■ **Your task**
In the entries that follow, the line with "MongoDB adapter for jugglingdb." opens the range and the line with "## MIT License" closes it; repeat that range exactly, both lines included.

━━━━━ Provided records

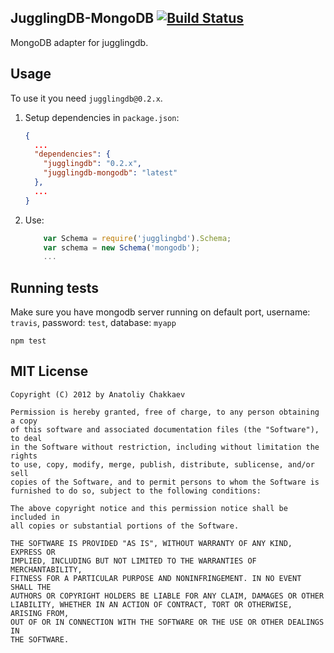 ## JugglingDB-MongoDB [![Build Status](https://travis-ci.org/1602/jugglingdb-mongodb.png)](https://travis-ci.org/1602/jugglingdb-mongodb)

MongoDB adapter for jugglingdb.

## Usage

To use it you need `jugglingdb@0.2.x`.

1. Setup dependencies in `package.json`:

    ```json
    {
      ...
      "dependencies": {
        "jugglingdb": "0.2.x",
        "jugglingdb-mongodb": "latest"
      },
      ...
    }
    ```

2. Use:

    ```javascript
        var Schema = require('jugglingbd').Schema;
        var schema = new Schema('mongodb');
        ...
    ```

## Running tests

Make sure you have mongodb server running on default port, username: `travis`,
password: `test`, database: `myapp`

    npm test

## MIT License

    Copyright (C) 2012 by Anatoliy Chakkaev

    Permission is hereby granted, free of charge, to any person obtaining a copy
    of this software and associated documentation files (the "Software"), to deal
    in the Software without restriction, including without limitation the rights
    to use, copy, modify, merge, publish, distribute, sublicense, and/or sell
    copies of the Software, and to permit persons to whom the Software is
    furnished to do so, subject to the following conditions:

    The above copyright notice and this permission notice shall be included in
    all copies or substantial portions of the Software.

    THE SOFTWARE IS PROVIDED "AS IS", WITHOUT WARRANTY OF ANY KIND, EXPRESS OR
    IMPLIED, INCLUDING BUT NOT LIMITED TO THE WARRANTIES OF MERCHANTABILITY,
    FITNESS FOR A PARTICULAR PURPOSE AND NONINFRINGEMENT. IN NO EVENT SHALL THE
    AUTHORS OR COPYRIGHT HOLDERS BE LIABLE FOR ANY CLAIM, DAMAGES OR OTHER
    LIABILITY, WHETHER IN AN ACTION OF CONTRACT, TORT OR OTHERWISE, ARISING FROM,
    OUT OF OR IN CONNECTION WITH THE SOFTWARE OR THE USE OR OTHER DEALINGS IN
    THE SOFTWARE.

━━━━━━━━━━
━━━━━ Provided records

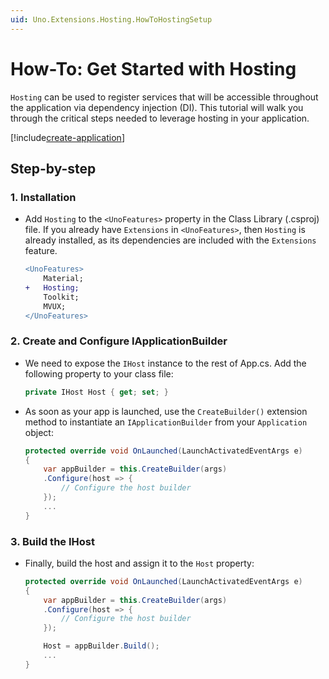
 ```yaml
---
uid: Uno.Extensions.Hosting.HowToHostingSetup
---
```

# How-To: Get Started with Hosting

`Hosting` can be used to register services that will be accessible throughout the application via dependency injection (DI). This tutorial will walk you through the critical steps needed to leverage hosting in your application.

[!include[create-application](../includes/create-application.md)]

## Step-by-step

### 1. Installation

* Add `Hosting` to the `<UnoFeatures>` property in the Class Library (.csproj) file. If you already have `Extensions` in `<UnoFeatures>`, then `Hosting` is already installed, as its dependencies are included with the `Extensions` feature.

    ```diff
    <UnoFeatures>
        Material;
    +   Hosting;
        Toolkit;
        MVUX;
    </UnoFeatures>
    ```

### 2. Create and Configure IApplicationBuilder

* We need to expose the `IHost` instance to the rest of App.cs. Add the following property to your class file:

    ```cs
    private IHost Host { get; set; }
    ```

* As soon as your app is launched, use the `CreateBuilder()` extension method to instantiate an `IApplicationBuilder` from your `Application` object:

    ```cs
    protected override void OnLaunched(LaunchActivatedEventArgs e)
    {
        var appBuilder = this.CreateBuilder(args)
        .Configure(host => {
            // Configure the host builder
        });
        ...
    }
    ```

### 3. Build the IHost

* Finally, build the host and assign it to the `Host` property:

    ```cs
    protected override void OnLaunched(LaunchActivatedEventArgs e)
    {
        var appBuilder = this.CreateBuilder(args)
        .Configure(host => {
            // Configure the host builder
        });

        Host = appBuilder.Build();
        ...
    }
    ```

━━━━━━━━━━
━━━━━ Provided records

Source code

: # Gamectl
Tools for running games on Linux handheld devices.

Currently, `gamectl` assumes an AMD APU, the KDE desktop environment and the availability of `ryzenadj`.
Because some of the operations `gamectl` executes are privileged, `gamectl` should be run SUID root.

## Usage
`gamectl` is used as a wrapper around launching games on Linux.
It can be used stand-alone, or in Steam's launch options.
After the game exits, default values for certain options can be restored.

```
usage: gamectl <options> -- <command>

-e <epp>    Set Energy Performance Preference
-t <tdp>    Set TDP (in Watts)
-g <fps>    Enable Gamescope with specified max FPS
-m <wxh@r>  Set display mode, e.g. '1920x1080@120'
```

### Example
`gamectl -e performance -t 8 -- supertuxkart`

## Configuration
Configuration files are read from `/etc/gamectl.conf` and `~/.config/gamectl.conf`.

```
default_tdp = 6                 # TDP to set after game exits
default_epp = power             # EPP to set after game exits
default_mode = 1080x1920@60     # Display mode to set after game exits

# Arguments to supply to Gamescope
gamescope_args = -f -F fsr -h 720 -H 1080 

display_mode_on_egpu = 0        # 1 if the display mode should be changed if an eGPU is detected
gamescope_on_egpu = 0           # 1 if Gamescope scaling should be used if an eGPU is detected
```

━━━━━━━━━━

■ **Final answer**
MongoDB adapter for jugglingdb.

## Usage

To use it you need `jugglingdb@0.2.x`.

1. Setup dependencies in `package.json`:

    ```json
    {
      ...
      "dependencies": {
        "jugglingdb": "0.2.x",
        "jugglingdb-mongodb": "latest"
      },
      ...
    }
    ```

2. Use:

    ```javascript
        var Schema = require('jugglingbd').Schema;
        var schema = new Schema('mongodb');
        ...
    ```

## Running tests

Make sure you have mongodb server running on default port, username: `travis`,
password: `test`, database: `myapp`

    npm test

## MIT License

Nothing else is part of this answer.